Records from a dataset
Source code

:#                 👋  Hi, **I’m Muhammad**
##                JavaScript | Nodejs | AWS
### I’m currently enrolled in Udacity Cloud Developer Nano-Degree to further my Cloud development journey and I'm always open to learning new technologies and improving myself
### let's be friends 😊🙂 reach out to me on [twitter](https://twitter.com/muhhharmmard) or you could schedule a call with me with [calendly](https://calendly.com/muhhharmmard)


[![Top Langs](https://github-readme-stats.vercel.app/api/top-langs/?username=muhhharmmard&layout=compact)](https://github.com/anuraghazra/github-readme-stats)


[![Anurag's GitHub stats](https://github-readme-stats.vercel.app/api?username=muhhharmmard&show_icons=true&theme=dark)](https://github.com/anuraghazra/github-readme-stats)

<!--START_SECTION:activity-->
--
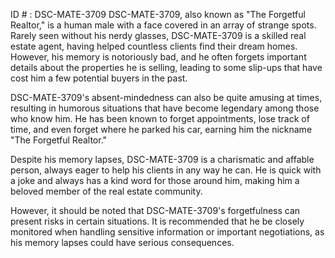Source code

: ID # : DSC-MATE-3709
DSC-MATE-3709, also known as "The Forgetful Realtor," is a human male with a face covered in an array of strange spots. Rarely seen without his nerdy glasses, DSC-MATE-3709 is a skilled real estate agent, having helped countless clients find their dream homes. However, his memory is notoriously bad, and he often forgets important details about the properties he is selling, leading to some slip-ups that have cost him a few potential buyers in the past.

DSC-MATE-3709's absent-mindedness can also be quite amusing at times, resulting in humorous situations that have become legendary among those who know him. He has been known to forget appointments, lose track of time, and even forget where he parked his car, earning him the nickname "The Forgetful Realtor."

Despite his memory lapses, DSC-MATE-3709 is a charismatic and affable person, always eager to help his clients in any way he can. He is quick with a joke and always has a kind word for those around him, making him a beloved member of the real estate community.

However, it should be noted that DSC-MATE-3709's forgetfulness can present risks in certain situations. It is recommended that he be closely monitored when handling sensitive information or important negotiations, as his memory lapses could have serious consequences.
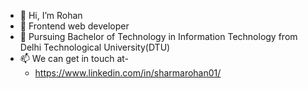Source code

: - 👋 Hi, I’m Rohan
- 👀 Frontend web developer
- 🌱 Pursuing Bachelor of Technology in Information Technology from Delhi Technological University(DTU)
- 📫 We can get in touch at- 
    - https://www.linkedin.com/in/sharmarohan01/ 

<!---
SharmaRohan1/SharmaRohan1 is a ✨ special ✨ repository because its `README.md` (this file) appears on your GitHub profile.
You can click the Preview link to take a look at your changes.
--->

(TASK TO COMPLETE) Filter the entries down to the lines that include the string "MATE".

(EXERCISE ANSWER)
: ID # : DSC-MATE-3709
DSC-MATE-3709, also known as "The Forgetful Realtor," is a human male with a face covered in an array of strange spots. Rarely seen without his nerdy glasses, DSC-MATE-3709 is a skilled real estate agent, having helped countless clients find their dream homes. However, his memory is notoriously bad, and he often forgets important details about the properties he is selling, leading to some slip-ups that have cost him a few potential buyers in the past.
DSC-MATE-3709's absent-mindedness can also be quite amusing at times, resulting in humorous situations that have become legendary among those who know him. He has been known to forget appointments, lose track of time, and even forget where he parked his car, earning him the nickname "The Forgetful Realtor."
Despite his memory lapses, DSC-MATE-3709 is a charismatic and affable person, always eager to help his clients in any way he can. He is quick with a joke and always has a kind word for those around him, making him a beloved member of the real estate community.
However, it should be noted that DSC-MATE-3709's forgetfulness can present risks in certain situations. It is recommended that he be closely monitored when handling sensitive information or important negotiations, as his memory lapses could have serious consequences.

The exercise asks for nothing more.